All three of those phrases touch on unscientific mysticism concerning things like energy flows, and in this respect we could say that we have an excellent all-purpose translation for all them, namely ‘baloney’. But in fact, English has a precise phrase for each, namely ‘yin and yang’, ‘kung-fu’ and ‘fengshui’. The author also tells us that the phrase wenming is untranslatable and then proceeds to do just that (‘a high level of ethics and gentleness of a people’), but not before warning us against using ‘civilization’, especially as the noble but too-profound-for-Westerners-to-grasp Chinese word is 1,000 years old and the nasty Western one a late-18th century ‘invention’. No mention of anyone strolling past a little girl bleeding to death, of course.

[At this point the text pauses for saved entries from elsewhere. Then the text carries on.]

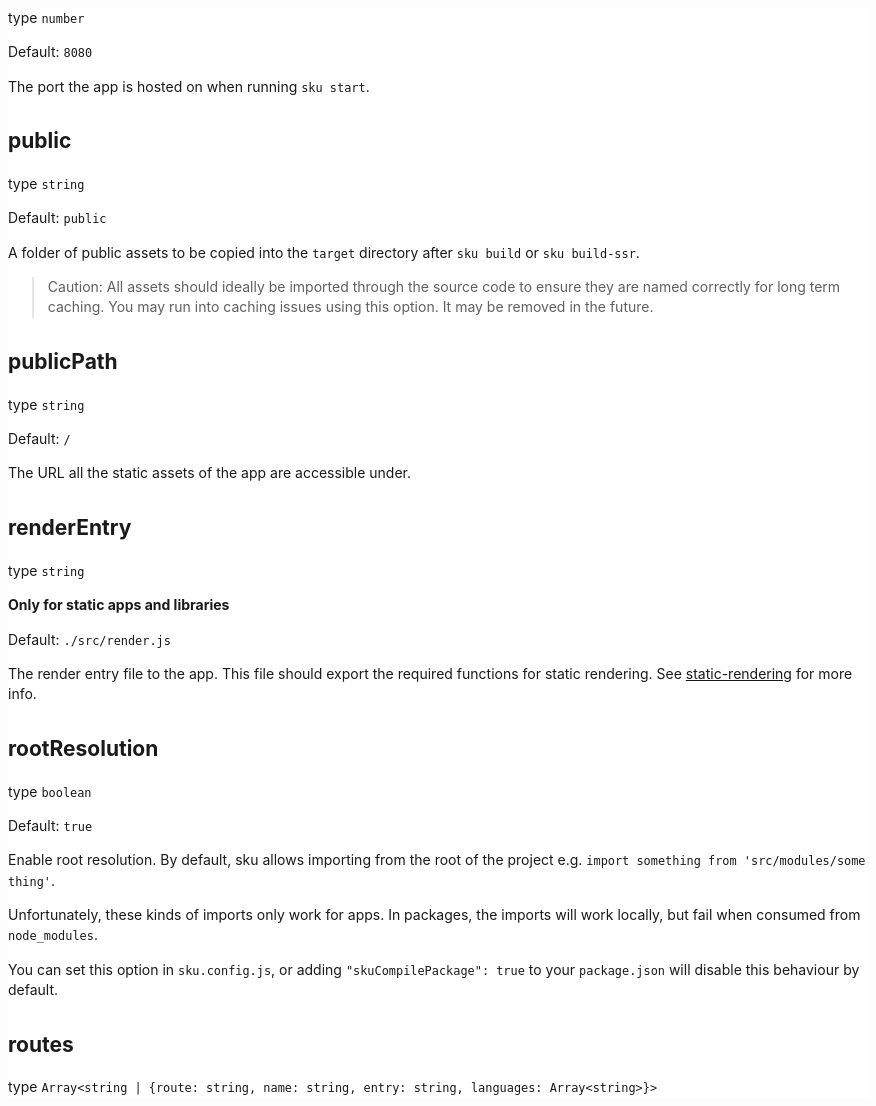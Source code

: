type `number`

Default: `8080`

The port the app is hosted on when running `sku start`.

## public

type `string`

Default: `public`

A folder of public assets to be copied into the `target` directory after `sku build` or `sku build-ssr`.

> Caution: All assets should ideally be imported through the source code to ensure they are named correctly for long term caching. You may run into caching issues using this option. It may be removed in the future.

## publicPath

type `string`

Default: `/`

The URL all the static assets of the app are accessible under.

## renderEntry

type `string`

**Only for static apps and libraries**

Default: `./src/render.js`

The render entry file to the app. This file should export the required functions for static rendering. See [static-rendering](./docs/static-rendering.md) for more info.

## rootResolution

type `boolean`

Default: `true`

Enable root resolution. By default, sku allows importing from the root of the project e.g. `import something from 'src/modules/something'`.

Unfortunately, these kinds of imports only work for apps. In packages, the imports will work locally, but fail when consumed from `node_modules`.

You can set this option in `sku.config.js`, or adding `"skuCompilePackage": true` to your `package.json` will disable this behaviour by default.

## routes

type `Array<string | {route: string, name: string, entry: string, languages: Array<string>}>`
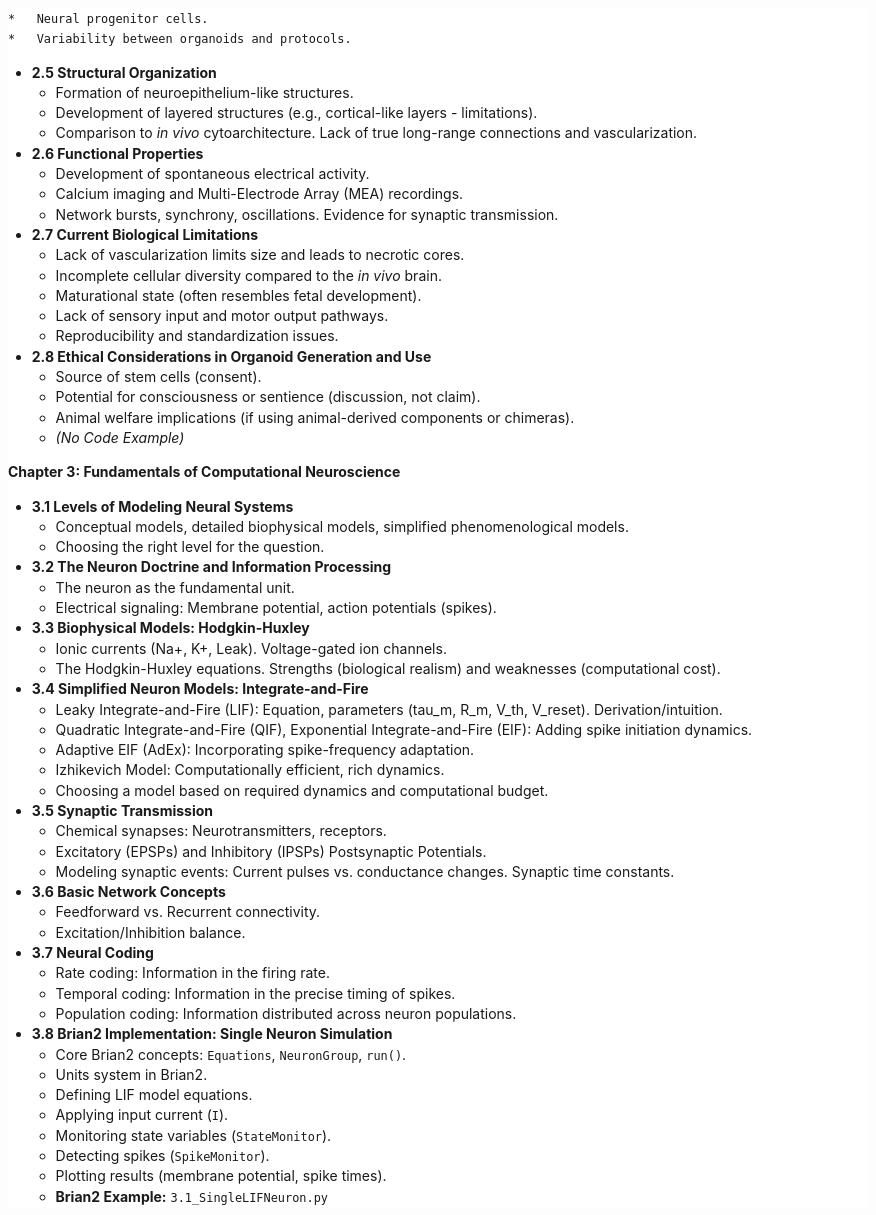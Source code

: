     *   Neural progenitor cells.
    *   Variability between organoids and protocols.
*   **2.5 Structural Organization**
    *   Formation of neuroepithelium-like structures.
    *   Development of layered structures (e.g., cortical-like layers - limitations).
    *   Comparison to *in vivo* cytoarchitecture. Lack of true long-range connections and vascularization.
*   **2.6 Functional Properties**
    *   Development of spontaneous electrical activity.
    *   Calcium imaging and Multi-Electrode Array (MEA) recordings.
    *   Network bursts, synchrony, oscillations. Evidence for synaptic transmission.
*   **2.7 Current Biological Limitations**
    *   Lack of vascularization limits size and leads to necrotic cores.
    *   Incomplete cellular diversity compared to the *in vivo* brain.
    *   Maturational state (often resembles fetal development).
    *   Lack of sensory input and motor output pathways.
    *   Reproducibility and standardization issues.
*   **2.8 Ethical Considerations in Organoid Generation and Use**
    *   Source of stem cells (consent).
    *   Potential for consciousness or sentience (discussion, not claim).
    *   Animal welfare implications (if using animal-derived components or chimeras).
    *   *(No Code Example)*

**Chapter 3: Fundamentals of Computational Neuroscience**

*   **3.1 Levels of Modeling Neural Systems**
    *   Conceptual models, detailed biophysical models, simplified phenomenological models.
    *   Choosing the right level for the question.
*   **3.2 The Neuron Doctrine and Information Processing**
    *   The neuron as the fundamental unit.
    *   Electrical signaling: Membrane potential, action potentials (spikes).
*   **3.3 Biophysical Models: Hodgkin-Huxley**
    *   Ionic currents (Na+, K+, Leak). Voltage-gated ion channels.
    *   The Hodgkin-Huxley equations. Strengths (biological realism) and weaknesses (computational cost).
*   **3.4 Simplified Neuron Models: Integrate-and-Fire**
    *   Leaky Integrate-and-Fire (LIF): Equation, parameters (tau_m, R_m, V_th, V_reset). Derivation/intuition.
    *   Quadratic Integrate-and-Fire (QIF), Exponential Integrate-and-Fire (EIF): Adding spike initiation dynamics.
    *   Adaptive EIF (AdEx): Incorporating spike-frequency adaptation.
    *   Izhikevich Model: Computationally efficient, rich dynamics.
    *   Choosing a model based on required dynamics and computational budget.
*   **3.5 Synaptic Transmission**
    *   Chemical synapses: Neurotransmitters, receptors.
    *   Excitatory (EPSPs) and Inhibitory (IPSPs) Postsynaptic Potentials.
    *   Modeling synaptic events: Current pulses vs. conductance changes. Synaptic time constants.
*   **3.6 Basic Network Concepts**
    *   Feedforward vs. Recurrent connectivity.
    *   Excitation/Inhibition balance.
*   **3.7 Neural Coding**
    *   Rate coding: Information in the firing rate.
    *   Temporal coding: Information in the precise timing of spikes.
    *   Population coding: Information distributed across neuron populations.
*   **3.8 Brian2 Implementation: Single Neuron Simulation**
    *   Core Brian2 concepts: `Equations`, `NeuronGroup`, `run()`.
    *   Units system in Brian2.
    *   Defining LIF model equations.
    *   Applying input current (`I`).
    *   Monitoring state variables (`StateMonitor`).
    *   Detecting spikes (`SpikeMonitor`).
    *   Plotting results (membrane potential, spike times).
    *   **Brian2 Example:** `3.1_SingleLIFNeuron.py`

The idea that people of one culture cannot understand (let alone share) the concepts of another for lack of specific vocabulary is idiotic, but maybe this is what you have to do at Peking U. Meanwhile, I can recommend Through the Language Glass by Guy Deutscher, which explains, for example, how some peoples get by without a word for ‘blue’ (it’s just a type of green to them, and they get by fine).
Back on Planet Lychee, and former HK Monetary Authority boss Joseph Yam comes out in favour of ex-Chief Secretary Henry Tang as the city’s next Chief Executive. This is not a surprise, since both are old pals and fully paid-up members of the tycoon-bureaucrat mutual adoration society that serves as Hong Kong’s smug, overpaid and inept ruling establishment these days.
What is a bit odd is the sheer effusiveness of Yam’s praise for Tang, including such eyebrow-raising terms as “man of vision, especially global vision,” “a leader who can fight for, protect and enrich public interest” and “a helmsman to lead us through turbulence” and more. This goes beyond respect, politeness, wenming, or whatever into the realm of fantasy.
The backdrop here is Beijing’s continued silence on who will get the job. It’s still November, so there’s no real rush, but even so – people would appreciate a hint. Yam is one of the higher-profile of the relatively few public figures who have come out so far for either Henry or his rival CY Leung. He’s not the sort of intimate that Beijing would use as its representative on Earth to indicate which way the wind will blow and the bamboo bend. The best way to explain it is to use an ancient Chinese word that can’t be translated into immature and feeble English meaning ‘someone who has little to lose by publicly stating a bold and early, and totally predictable, preference, and who might just encourage an emergence of like-minded opinion as a result’.
I am relieved to declare the weekend open.